Stored data entries:
- Opening Delimiter -
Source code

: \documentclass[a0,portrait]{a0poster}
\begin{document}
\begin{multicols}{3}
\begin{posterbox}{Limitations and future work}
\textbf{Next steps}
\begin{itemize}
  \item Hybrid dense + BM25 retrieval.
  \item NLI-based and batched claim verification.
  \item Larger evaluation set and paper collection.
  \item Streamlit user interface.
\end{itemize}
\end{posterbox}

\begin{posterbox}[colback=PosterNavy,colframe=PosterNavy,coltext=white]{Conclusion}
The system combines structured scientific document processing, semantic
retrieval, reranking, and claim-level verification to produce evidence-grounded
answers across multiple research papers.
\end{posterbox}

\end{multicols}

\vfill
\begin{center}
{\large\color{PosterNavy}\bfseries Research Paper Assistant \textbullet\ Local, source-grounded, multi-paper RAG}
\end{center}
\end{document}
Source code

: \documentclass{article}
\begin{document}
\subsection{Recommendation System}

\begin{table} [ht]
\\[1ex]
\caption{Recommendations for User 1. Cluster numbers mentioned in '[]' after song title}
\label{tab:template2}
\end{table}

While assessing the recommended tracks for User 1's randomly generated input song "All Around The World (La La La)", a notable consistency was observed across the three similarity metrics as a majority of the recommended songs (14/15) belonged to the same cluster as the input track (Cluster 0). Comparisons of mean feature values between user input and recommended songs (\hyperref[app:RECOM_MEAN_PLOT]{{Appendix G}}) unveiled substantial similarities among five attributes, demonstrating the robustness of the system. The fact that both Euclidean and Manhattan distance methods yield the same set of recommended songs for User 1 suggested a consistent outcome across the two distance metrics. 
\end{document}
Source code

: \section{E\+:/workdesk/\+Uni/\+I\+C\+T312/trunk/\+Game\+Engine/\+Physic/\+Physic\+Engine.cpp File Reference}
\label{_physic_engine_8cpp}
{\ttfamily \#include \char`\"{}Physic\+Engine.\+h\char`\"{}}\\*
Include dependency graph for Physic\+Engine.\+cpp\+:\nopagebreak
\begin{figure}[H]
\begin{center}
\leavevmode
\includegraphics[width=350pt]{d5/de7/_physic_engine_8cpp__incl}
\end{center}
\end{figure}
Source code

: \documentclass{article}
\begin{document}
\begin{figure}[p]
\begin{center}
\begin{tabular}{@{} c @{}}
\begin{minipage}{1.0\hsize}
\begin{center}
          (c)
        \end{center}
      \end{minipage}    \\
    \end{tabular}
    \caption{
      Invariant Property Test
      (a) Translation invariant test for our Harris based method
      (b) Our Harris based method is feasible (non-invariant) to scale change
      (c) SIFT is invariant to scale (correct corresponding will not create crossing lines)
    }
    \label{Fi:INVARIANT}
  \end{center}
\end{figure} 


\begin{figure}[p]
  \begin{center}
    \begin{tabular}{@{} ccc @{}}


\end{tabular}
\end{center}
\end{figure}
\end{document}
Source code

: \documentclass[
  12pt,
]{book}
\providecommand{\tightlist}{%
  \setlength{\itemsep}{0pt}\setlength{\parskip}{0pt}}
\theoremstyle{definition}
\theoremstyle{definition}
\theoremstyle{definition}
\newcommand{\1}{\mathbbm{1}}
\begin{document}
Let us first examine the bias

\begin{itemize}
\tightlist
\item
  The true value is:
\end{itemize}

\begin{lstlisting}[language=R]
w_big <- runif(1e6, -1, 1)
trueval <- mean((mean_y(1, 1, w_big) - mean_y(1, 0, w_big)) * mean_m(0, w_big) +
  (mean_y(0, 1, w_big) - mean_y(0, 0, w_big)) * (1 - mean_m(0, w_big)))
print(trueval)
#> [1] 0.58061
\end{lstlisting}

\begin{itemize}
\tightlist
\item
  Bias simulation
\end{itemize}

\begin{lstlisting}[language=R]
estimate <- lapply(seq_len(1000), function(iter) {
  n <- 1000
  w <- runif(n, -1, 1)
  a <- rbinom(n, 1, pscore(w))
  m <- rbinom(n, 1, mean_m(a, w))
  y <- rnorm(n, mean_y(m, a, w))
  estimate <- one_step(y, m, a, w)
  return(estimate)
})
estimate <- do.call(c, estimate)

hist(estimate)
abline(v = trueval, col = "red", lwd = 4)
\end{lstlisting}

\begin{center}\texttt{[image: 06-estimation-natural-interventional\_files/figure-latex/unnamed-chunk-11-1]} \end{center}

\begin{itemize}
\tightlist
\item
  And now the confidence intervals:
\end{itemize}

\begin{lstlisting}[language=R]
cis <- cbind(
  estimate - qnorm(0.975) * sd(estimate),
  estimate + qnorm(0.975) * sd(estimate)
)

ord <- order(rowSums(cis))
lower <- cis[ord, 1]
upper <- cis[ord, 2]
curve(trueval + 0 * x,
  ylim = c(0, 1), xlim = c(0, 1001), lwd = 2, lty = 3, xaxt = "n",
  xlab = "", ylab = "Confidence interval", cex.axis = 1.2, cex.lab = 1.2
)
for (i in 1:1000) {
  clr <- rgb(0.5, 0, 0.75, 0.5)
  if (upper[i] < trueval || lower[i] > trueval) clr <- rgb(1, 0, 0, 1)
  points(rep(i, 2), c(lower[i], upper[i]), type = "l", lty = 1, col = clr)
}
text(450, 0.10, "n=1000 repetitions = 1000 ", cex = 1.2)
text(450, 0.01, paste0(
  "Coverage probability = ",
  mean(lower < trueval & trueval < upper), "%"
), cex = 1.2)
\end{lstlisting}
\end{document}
- Closing Delimiter -
_Aim of the exercise_: Each entry above is to be copied out exactly.

_Exercise output_:
Source code

: \documentclass[a0,portrait]{a0poster}
\begin{document}
\begin{multicols}{3}
\begin{posterbox}{Limitations and future work}
\textbf{Next steps}
\begin{itemize}
  \item Hybrid dense + BM25 retrieval.
  \item NLI-based and batched claim verification.
  \item Larger evaluation set and paper collection.
  \item Streamlit user interface.
\end{itemize}
\end{posterbox}

\begin{posterbox}[colback=PosterNavy,colframe=PosterNavy,coltext=white]{Conclusion}
The system combines structured scientific document processing, semantic
retrieval, reranking, and claim-level verification to produce evidence-grounded
answers across multiple research papers.
\end{posterbox}

\end{multicols}

\vfill
\begin{center}
{\large\color{PosterNavy}\bfseries Research Paper Assistant \textbullet\ Local, source-grounded, multi-paper RAG}
\end{center}
\end{document}
Source code

: \documentclass{article}
\begin{document}
\subsection{Recommendation System}

\begin{table} [ht]
\\[1ex]
\caption{Recommendations for User 1. Cluster numbers mentioned in '[]' after song title}
\label{tab:template2}
\end{table}

While assessing the recommended tracks for User 1's randomly generated input song "All Around The World (La La La)", a notable consistency was observed across the three similarity metrics as a majority of the recommended songs (14/15) belonged to the same cluster as the input track (Cluster 0). Comparisons of mean feature values between user input and recommended songs (\hyperref[app:RECOM_MEAN_PLOT]{{Appendix G}}) unveiled substantial similarities among five attributes, demonstrating the robustness of the system. The fact that both Euclidean and Manhattan distance methods yield the same set of recommended songs for User 1 suggested a consistent outcome across the two distance metrics. 
\end{document}
Source code

: \section{E\+:/workdesk/\+Uni/\+I\+C\+T312/trunk/\+Game\+Engine/\+Physic/\+Physic\+Engine.cpp File Reference}
\label{_physic_engine_8cpp}
{\ttfamily \#include \char`\"{}Physic\+Engine.\+h\char`\"{}}\\*
Include dependency graph for Physic\+Engine.\+cpp\+:\nopagebreak
\begin{figure}[H]
\begin{center}
\leavevmode
\includegraphics[width=350pt]{d5/de7/_physic_engine_8cpp__incl}
\end{center}
\end{figure}
Source code

: \documentclass{article}
\begin{document}
\begin{figure}[p]
\begin{center}
\begin{tabular}{@{} c @{}}
\begin{minipage}{1.0\hsize}
\begin{center}
          (c)
        \end{center}
      \end{minipage}    \\
    \end{tabular}
    \caption{
      Invariant Property Test
      (a) Translation invariant test for our Harris based method
      (b) Our Harris based method is feasible (non-invariant) to scale change
      (c) SIFT is invariant to scale (correct corresponding will not create crossing lines)
    }
    \label{Fi:INVARIANT}
  \end{center}
\end{figure} 


\begin{figure}[p]
  \begin{center}
    \begin{tabular}{@{} ccc @{}}


\end{tabular}
\end{center}
\end{figure}
\end{document}
Source code

: \documentclass[
  12pt,
]{book}
\providecommand{\tightlist}{%
  \setlength{\itemsep}{0pt}\setlength{\parskip}{0pt}}
\theoremstyle{definition}
\theoremstyle{definition}
\theoremstyle{definition}
\newcommand{\1}{\mathbbm{1}}
\begin{document}
Let us first examine the bias

\begin{itemize}
\tightlist
\item
  The true value is:
\end{itemize}

\begin{lstlisting}[language=R]
w_big <- runif(1e6, -1, 1)
trueval <- mean((mean_y(1, 1, w_big) - mean_y(1, 0, w_big)) * mean_m(0, w_big) +
  (mean_y(0, 1, w_big) - mean_y(0, 0, w_big)) * (1 - mean_m(0, w_big)))
print(trueval)
#> [1] 0.58061
\end{lstlisting}

\begin{itemize}
\tightlist
\item
  Bias simulation
\end{itemize}

\begin{lstlisting}[language=R]
estimate <- lapply(seq_len(1000), function(iter) {
  n <- 1000
  w <- runif(n, -1, 1)
  a <- rbinom(n, 1, pscore(w))
  m <- rbinom(n, 1, mean_m(a, w))
  y <- rnorm(n, mean_y(m, a, w))
  estimate <- one_step(y, m, a, w)
  return(estimate)
})
estimate <- do.call(c, estimate)

hist(estimate)
abline(v = trueval, col = "red", lwd = 4)
\end{lstlisting}

\begin{center}\texttt{[image: 06-estimation-natural-interventional\_files/figure-latex/unnamed-chunk-11-1]} \end{center}

\begin{itemize}
\tightlist
\item
  And now the confidence intervals:
\end{itemize}

\begin{lstlisting}[language=R]
cis <- cbind(
  estimate - qnorm(0.975) * sd(estimate),
  estimate + qnorm(0.975) * sd(estimate)
)

ord <- order(rowSums(cis))
lower <- cis[ord, 1]
upper <- cis[ord, 2]
curve(trueval + 0 * x,
  ylim = c(0, 1), xlim = c(0, 1001), lwd = 2, lty = 3, xaxt = "n",
  xlab = "", ylab = "Confidence interval", cex.axis = 1.2, cex.lab = 1.2
)
for (i in 1:1000) {
  clr <- rgb(0.5, 0, 0.75, 0.5)
  if (upper[i] < trueval || lower[i] > trueval) clr <- rgb(1, 0, 0, 1)
  points(rep(i, 2), c(lower[i], upper[i]), type = "l", lty = 1, col = clr)
}
text(450, 0.10, "n=1000 repetitions = 1000 ", cex = 1.2)
text(450, 0.01, paste0(
  "Coverage probability = ",
  mean(lower < trueval & trueval < upper), "%"
), cex = 1.2)
\end{lstlisting}
\end{document}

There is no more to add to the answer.